Endosulfan has been widely used as an agricultural insecticide over the past 30 years [40]. Endosulfan is a hydrophobic compound that normally adsorbs to the soil, but during heavy rains, a portion of it desorbs from the soil and enters the water environment through surface runoff [41]. Endosulfan I decomposes at a higher rate than endosulfan II in the environment, so the ratio of the two can be used to determine whether new endosulfan has been imported recently [42]. A ratio of endosulfan I/endosulfan II less than 2.3 indicates historical use of endosulfan, whereas a ratio greater than 2.3 indicates recent use [43]. In addition, when the endosulfan I/(endosulfan I + endosulfan II) ratio is close to 0.7, it indicates that new endosulfan has been imported recently [44]. The endosulfan I/endosulfan II ratio was greater than 2.3, and the endosulfan I/(endosulfan I + endosulfan II) ratio was close to 0.7 at the sampling sites, which mainly contained B7, B8, and B12 in the middle stream, indicating that endosulfan was used or imported recently in these sites, and the majority of the remaining sampling sites were historical residues.
Chlordane is an organochlorine insecticide widely used in cash crops such as sugarcane, tomatoes, potatoes, and vegetables [45]. The main constituents in technical chlordane are cis-chlordane (CC, 11%), trans-chlordane (TC, 13%), and heptachlor (HEPT, 5%) [46]. The CC/TC ratio is commonly used to determine whether chlordane was recently added. If the ratio is less than or close to one, it is considered to include recently imported chlordane; otherwise, it is historical residue. In this study, approximately 53% of the CC/TC ratio was less than one (Table S4), indicating that there was recently imported chlordane pollution in water of the Beiluo River Basin.
Heptachlors (HCB), which are typical byproducts of industrial and agricultural production, were widely produced and used in China during the 1960s and 1970s [47]. In this study, the mean concentration of HCB was 1.63 ng L−1 (Table S3), suggesting that the source of HCB was mainly byproducts of industrial and agricultural production. Methoxychlor and mirex mean concentrations were 0.033 ng L−1 and 0.0094 ng L−1, respectively, with low content and negligible pollution in the environment.

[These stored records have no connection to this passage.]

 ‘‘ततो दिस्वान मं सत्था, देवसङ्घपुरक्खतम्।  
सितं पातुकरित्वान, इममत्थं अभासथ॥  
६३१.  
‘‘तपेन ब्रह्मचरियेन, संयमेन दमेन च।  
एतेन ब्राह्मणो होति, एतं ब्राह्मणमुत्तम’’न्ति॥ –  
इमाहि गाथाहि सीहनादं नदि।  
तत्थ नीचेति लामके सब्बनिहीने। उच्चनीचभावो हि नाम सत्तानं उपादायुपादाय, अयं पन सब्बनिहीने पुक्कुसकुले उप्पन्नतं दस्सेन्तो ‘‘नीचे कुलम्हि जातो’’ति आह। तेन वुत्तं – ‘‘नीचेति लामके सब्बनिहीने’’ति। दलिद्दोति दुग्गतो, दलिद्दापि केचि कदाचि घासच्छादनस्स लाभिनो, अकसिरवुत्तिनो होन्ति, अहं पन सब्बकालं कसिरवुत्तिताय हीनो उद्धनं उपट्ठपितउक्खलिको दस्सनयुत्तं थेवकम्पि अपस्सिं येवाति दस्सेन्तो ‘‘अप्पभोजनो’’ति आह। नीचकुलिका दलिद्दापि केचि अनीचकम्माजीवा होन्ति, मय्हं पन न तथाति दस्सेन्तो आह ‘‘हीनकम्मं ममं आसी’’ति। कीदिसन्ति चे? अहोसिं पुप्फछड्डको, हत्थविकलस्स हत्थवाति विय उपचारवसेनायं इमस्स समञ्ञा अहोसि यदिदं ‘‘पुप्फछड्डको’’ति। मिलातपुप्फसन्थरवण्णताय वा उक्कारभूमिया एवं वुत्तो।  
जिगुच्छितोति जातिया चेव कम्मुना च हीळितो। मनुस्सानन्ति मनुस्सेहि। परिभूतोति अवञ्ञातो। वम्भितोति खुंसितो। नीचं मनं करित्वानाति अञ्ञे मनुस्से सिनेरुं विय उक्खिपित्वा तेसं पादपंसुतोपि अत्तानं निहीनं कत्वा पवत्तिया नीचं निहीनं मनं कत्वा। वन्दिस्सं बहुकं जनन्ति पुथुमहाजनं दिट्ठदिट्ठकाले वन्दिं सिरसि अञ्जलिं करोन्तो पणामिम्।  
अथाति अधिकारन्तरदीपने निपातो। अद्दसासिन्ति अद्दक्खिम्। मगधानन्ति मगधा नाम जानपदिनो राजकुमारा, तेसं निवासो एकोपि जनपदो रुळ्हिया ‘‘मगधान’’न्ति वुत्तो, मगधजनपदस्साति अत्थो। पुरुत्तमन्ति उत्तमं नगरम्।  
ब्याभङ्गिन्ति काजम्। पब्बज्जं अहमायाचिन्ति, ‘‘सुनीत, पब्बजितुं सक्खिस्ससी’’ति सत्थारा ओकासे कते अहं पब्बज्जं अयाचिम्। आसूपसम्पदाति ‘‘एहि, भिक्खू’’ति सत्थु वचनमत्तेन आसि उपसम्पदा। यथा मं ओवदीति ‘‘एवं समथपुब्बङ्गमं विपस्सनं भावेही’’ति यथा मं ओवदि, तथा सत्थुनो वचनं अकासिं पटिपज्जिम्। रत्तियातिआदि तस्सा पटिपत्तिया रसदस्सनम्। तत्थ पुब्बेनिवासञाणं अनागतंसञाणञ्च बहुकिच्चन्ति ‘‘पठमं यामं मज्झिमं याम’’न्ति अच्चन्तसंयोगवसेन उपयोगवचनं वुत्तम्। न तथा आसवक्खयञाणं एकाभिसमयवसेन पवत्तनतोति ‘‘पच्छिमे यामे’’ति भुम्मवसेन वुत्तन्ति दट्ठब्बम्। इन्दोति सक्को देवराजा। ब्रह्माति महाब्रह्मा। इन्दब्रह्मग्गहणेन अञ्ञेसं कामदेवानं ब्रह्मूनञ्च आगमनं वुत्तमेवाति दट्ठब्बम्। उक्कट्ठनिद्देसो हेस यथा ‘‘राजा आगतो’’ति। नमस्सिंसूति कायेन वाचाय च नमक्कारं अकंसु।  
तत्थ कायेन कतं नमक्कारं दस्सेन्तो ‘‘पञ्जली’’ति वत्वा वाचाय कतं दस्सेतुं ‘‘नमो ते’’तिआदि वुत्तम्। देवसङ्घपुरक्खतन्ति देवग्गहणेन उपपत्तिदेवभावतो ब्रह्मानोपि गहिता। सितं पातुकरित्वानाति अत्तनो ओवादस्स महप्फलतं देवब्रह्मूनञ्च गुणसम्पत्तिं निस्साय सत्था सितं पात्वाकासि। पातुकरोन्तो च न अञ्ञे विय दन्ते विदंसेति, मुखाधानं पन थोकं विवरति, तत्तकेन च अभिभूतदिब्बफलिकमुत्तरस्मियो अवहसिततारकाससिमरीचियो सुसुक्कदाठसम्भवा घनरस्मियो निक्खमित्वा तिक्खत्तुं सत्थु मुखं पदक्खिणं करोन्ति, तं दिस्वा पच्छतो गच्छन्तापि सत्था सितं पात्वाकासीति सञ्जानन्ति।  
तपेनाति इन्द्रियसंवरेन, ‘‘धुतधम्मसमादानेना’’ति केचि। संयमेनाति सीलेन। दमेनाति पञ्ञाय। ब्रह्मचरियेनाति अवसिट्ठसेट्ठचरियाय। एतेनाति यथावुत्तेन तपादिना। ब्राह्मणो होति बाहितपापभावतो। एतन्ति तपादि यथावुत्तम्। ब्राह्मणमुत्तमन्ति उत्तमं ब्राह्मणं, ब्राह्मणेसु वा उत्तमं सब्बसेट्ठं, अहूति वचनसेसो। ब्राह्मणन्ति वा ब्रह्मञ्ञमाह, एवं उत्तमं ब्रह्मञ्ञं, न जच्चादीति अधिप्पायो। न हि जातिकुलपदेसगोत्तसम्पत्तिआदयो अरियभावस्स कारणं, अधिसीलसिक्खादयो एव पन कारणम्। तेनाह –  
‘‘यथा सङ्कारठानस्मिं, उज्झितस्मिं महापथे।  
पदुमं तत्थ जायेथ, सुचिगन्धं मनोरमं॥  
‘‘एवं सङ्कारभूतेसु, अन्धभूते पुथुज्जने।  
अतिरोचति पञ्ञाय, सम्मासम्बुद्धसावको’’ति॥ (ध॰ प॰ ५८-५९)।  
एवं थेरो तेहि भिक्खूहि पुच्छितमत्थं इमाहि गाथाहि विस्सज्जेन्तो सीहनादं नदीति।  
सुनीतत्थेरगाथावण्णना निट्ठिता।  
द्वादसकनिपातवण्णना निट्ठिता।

3.3. Risk Assessment for OCPs in Water

3.3.1. Ecological Risk Assessment

OCPs can accumulate through the food chain in the adipose tissue of organisms, resulting in a biological magnification effect that poses a major hazard to top predators and has serious toxic effects on the entire ecosystem [48]. Figure 4 shows the ecological risk assessment results of OCPs in the Beiluo River using the ecological risk quotient. RQ values in the Beiluo River Basin are generally greater than 0.1, with medium ecological risks. Among them, the region with the highest ecological risks is in the middle stream of the Beiluo River. The ecological risk assessment of single OCPs showed that the RQ values of HCB at B9, B14, B16, and B17 were 1.27, 1.22, 1.05, and 1.08, and the RQ values of endosulfan I at B8 and B12 were 1.54, and 3.39, respectively, indicating high ecological risks (Table S5).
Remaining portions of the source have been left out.